══ DATA RECORDS
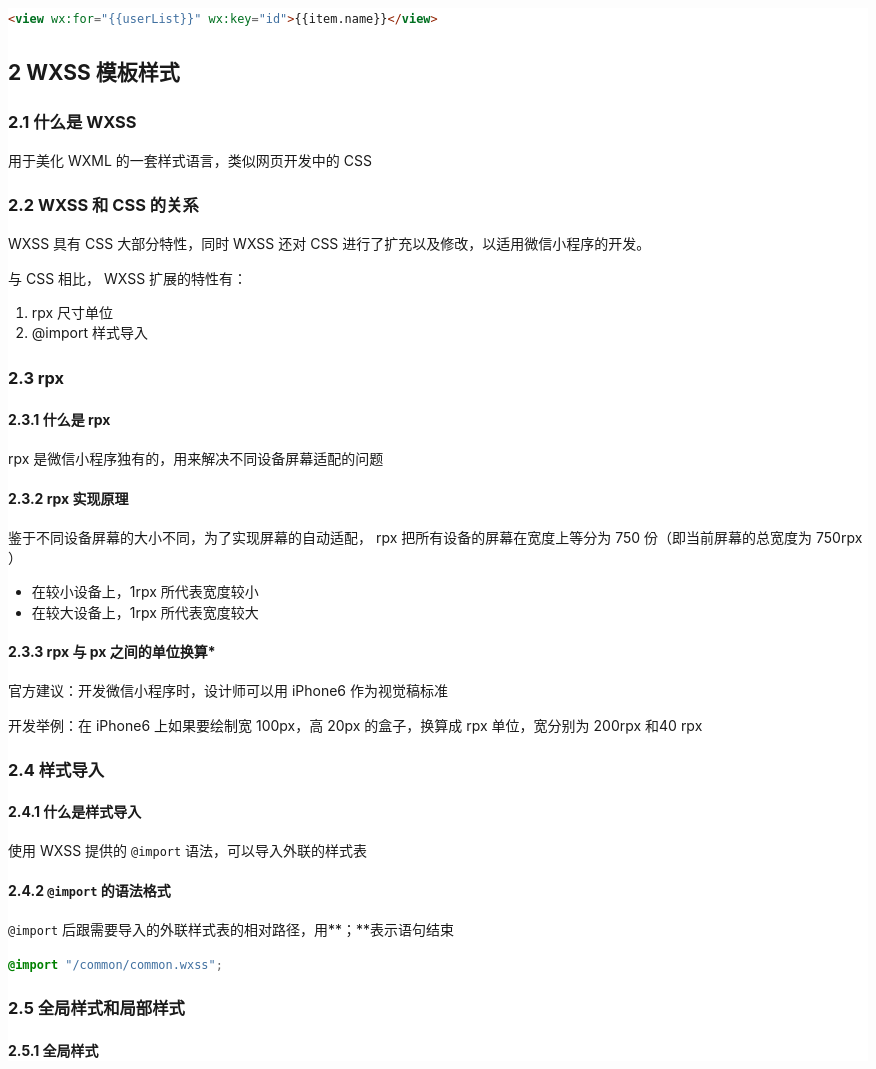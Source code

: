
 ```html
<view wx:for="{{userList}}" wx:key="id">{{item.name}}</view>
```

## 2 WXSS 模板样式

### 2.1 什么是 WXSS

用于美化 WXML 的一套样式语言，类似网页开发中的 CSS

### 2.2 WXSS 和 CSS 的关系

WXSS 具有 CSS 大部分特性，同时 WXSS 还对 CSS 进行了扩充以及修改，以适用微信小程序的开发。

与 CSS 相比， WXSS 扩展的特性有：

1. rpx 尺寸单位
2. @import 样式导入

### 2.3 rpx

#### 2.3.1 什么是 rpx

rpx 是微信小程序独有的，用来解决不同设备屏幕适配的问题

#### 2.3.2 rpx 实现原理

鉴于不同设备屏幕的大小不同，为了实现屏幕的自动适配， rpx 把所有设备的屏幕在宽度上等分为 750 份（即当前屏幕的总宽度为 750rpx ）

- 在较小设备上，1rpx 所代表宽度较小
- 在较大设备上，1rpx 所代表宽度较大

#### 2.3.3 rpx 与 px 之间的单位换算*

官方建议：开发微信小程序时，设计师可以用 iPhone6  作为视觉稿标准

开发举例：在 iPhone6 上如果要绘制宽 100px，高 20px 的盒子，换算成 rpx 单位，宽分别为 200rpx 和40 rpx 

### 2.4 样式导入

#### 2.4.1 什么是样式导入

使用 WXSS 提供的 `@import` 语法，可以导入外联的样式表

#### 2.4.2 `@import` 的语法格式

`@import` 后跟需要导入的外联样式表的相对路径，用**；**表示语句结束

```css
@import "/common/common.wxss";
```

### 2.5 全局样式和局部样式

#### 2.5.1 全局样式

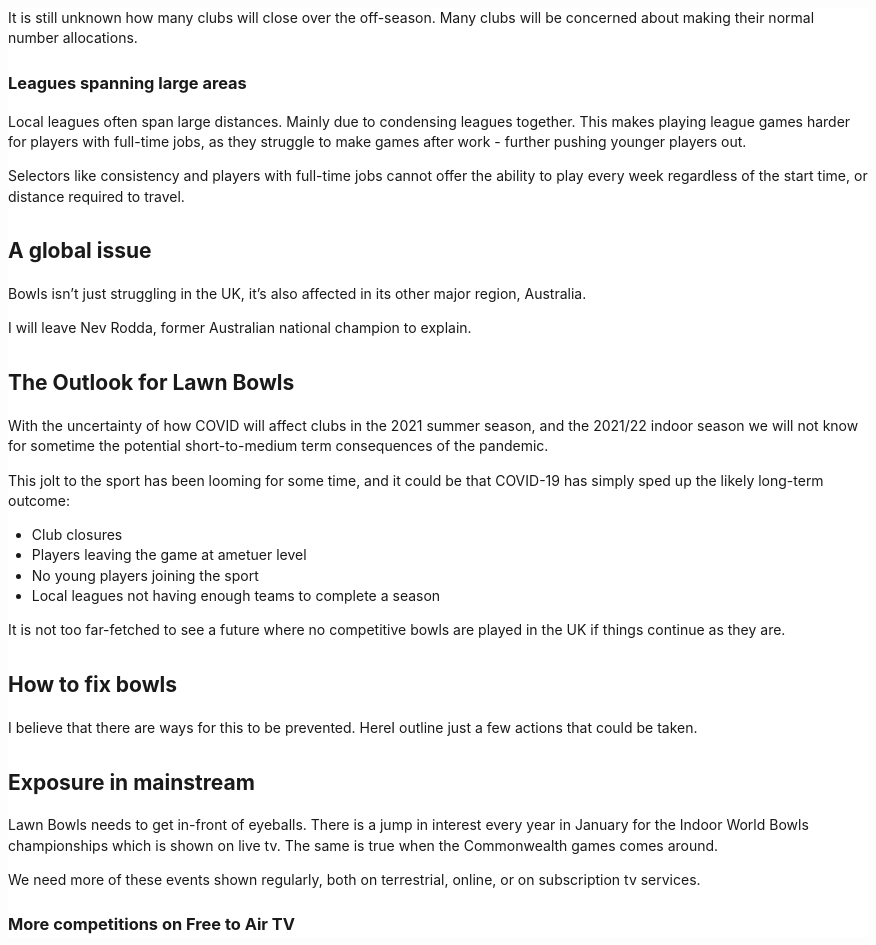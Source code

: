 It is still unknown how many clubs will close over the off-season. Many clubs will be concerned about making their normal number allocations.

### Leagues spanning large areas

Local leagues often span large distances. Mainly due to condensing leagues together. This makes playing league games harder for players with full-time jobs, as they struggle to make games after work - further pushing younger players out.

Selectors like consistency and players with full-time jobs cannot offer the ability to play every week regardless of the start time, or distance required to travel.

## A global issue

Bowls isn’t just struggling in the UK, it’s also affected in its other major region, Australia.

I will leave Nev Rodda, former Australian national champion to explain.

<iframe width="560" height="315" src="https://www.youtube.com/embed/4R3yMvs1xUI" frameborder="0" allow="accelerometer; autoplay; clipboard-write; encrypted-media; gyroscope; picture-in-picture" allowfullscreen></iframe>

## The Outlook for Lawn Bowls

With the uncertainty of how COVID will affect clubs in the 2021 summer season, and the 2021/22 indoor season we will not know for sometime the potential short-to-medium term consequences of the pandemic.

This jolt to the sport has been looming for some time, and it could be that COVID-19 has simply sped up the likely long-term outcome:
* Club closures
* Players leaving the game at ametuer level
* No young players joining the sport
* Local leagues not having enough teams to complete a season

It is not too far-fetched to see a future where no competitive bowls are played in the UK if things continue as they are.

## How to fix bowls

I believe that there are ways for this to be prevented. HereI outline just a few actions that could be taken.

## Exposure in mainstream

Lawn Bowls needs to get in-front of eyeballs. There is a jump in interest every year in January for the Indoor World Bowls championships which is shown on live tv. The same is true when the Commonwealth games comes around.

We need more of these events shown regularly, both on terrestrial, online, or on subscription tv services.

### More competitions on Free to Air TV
════
> [BRIEF]:
In the listing above, find the line containing "## Exposure in mainstream", then reproduce it and each line after it through the end, exactly and with nothing added.

> [RESPONSE]:
## Exposure in mainstream

Lawn Bowls needs to get in-front of eyeballs. There is a jump in interest every year in January for the Indoor World Bowls championships which is shown on live tv. The same is true when the Commonwealth games comes around.

We need more of these events shown regularly, both on terrestrial, online, or on subscription tv services.

### More competitions on Free to Air TV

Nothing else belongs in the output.